The settlement should obviate the need for a "contested case" over the petroglyphs issue, which would require more steps in the regulatory process, delaying the wind project by several months.

The Minnesota Public Utilities Commission (PUC), which still must approve the settlement, earlier this year ordered the contested case — which includes a proceeding before an administrative law judge.

Commissioner Joe Sullivan said at a June meeting he was "deeply concerned" about opposition to the Big Bend project. "I will not support wind turbines 5 miles from the petroglyph site."

Other commissioners echoed his concern.

"That was an impetus" for the compromise agreement, said Dylan Ikkala, Big Bend's project director. "There was a clear a direction from the PUC."

The petroglyphs issue was prickly enough for the PUC to schedule a rare field trip to the site. Sullivan and Commissioner Matt Schuerger went Monday.

A pounding rain cut short their tour, but not before Chuck Broste, a historical society archaeologist, explained the petroglyphs' importance.

"They are trying to tell us something," he said gesturing toward ancient depictions of tools, weapons, stick-figured people and lots of animals — buffalo, birds, deer, turtles. Some images are of spirits.

The petroglyphs are carved into a 23-mile outcropping of quartzite, a hard rock, maroonish in color. The carvings sit on 160 acres, with the largest collection in a rectangle of 300 feet by 50 feet. The historical society owns the site, which is open to the public.

Broste explained that state archaeologists have increasingly worked with tribal elders over the past two decades to interpret the carvings. "It's a different kind of perspective that leads you to ask different questions," he said.

"In the world of the elders, this is place is like a university, a place of knowledge," he said. "It is a teaching space, and it is a sacred space."

The historical society keeps the sites' gates open at all times, so that Native Americans have unimpeded access for spiritual ceremonies.

"It is a very personal spiritual thing when you come here for a ceremony," Larsen said. Ceremony timing varies, and details are not shared openly, he said. "It's not like you put it up on Facebook."

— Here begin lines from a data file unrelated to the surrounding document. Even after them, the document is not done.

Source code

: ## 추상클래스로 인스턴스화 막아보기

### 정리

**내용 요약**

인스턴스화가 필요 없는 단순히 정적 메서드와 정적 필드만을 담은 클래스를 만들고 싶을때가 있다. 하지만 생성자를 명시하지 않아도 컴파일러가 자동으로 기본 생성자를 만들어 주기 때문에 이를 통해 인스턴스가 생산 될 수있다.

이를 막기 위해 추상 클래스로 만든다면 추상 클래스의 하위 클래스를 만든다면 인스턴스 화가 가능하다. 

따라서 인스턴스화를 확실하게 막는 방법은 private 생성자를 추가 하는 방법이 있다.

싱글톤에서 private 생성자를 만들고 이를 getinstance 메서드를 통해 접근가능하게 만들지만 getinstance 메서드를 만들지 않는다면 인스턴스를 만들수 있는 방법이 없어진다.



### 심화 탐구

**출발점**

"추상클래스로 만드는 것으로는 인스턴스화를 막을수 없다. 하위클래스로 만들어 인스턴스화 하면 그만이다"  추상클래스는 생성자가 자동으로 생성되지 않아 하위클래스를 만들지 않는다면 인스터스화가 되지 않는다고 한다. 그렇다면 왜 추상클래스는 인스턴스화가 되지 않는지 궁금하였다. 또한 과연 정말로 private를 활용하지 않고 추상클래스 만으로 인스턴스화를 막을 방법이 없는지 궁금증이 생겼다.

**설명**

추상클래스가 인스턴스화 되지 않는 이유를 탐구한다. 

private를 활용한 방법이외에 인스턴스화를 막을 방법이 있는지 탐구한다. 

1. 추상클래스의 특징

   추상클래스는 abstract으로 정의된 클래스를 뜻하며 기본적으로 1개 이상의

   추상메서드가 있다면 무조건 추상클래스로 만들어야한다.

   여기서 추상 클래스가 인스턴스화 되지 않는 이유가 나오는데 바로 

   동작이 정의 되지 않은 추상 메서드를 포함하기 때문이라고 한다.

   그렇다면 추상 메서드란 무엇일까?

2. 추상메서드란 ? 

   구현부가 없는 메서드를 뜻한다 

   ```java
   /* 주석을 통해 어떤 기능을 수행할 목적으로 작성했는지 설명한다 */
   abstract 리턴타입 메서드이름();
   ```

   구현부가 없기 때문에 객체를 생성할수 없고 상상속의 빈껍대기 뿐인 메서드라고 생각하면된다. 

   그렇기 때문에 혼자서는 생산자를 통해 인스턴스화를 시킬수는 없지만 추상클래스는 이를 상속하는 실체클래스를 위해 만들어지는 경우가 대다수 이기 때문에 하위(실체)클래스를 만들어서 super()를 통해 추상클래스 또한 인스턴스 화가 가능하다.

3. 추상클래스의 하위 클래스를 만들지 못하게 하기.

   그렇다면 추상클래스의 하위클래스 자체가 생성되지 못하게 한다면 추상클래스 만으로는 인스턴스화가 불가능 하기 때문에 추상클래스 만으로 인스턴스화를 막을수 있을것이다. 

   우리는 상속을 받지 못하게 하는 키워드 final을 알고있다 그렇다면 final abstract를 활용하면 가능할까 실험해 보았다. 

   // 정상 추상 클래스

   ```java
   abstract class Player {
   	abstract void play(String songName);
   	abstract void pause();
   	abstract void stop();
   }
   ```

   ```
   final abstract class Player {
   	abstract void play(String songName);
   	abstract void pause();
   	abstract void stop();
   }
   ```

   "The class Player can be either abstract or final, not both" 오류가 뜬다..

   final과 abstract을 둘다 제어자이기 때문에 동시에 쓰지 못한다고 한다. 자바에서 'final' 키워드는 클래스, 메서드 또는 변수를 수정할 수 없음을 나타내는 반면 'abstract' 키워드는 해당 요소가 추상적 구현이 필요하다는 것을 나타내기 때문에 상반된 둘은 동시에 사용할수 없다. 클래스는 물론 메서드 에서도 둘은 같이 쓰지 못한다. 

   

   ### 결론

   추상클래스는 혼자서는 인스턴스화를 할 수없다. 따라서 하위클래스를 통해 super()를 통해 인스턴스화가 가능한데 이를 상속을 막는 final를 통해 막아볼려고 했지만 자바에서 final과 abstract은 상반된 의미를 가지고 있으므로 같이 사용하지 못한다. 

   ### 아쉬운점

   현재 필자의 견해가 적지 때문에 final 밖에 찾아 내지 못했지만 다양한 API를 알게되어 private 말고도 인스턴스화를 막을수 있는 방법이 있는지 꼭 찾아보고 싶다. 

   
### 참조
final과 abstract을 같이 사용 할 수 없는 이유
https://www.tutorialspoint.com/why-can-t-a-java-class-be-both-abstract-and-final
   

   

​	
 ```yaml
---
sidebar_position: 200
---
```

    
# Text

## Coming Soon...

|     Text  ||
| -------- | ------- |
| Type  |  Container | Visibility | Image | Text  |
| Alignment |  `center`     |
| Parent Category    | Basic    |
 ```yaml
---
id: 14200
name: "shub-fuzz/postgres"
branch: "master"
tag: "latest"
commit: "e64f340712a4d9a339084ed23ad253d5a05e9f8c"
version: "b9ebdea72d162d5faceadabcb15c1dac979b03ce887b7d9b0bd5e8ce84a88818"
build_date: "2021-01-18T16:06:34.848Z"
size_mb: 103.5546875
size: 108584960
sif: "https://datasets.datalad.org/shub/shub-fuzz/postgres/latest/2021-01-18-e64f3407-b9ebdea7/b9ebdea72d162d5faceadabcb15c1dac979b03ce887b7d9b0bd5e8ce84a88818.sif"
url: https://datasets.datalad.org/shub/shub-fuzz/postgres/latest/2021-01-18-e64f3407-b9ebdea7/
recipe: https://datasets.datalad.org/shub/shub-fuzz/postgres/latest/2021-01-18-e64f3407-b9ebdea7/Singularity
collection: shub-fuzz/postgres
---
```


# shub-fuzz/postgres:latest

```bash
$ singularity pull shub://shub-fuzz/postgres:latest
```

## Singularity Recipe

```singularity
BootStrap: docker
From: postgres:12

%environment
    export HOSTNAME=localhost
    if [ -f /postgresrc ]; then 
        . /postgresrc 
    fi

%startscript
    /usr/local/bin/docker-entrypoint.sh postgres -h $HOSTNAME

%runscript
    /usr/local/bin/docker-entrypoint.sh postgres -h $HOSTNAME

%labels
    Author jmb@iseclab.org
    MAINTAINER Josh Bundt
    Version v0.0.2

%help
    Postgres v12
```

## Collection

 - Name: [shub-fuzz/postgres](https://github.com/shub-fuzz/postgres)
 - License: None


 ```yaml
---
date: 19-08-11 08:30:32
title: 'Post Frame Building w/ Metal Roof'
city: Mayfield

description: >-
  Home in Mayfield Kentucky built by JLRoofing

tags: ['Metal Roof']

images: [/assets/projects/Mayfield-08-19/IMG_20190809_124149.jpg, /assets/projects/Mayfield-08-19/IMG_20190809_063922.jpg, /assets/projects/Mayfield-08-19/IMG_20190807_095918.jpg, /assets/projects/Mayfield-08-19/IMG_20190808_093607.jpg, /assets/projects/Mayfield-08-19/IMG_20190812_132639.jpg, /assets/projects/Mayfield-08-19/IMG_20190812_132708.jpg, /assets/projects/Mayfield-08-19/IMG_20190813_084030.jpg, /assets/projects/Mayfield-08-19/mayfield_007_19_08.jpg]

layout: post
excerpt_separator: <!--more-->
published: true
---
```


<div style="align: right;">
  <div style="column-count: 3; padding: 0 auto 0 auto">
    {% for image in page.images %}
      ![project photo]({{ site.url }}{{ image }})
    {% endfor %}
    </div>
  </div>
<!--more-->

Larsen said the petroglyphs have always been a sacred space for the Dakota people. "But this particular area isn't just us," he added. "We happen to be located at this point since contact [by white people]."

A key issue posed by the Big Bend wind farm is its intrusion into tribal cultural and spiritual practices. For example, a "vision-quest" — hanbdeceya in Dakota — ceremony is a solitary practice involving three or four days of fasting.

"That is your time to talk and listen to the creator, and man-made structures can get in the way," Larsen said. "They can make it more difficult."

Apex's original plans for the wind farm called for some turbines to be only 2 miles away from the Jeffers Petroglyphs — a nonstarter for the Dakota and the historical society. So, last year Apex proposed to plant its turbines a minimum of 5.2 miles away, and to cut their number from 64 to 56.

But to maintain the wind farm's total production capacity, Apex swapped in bigger turbines. At a height of 655 feet, they will be 85 feet taller than what was in the original plans — and considerably higher than any existing wind turbines in Minnesota.

With Apex's 2020 plan, both the proximity and the height of the turbines became a problem. Under the settlement, the height of the turbines would remain the same, though the number cut back to 52.

Apex says the more powerful turbines will still allow Big Bend to produce up to 300 megawatts of electricity, making it one of the largest wind farms in Minnesota. Big Bend is scheduled to go online by the end of 2023.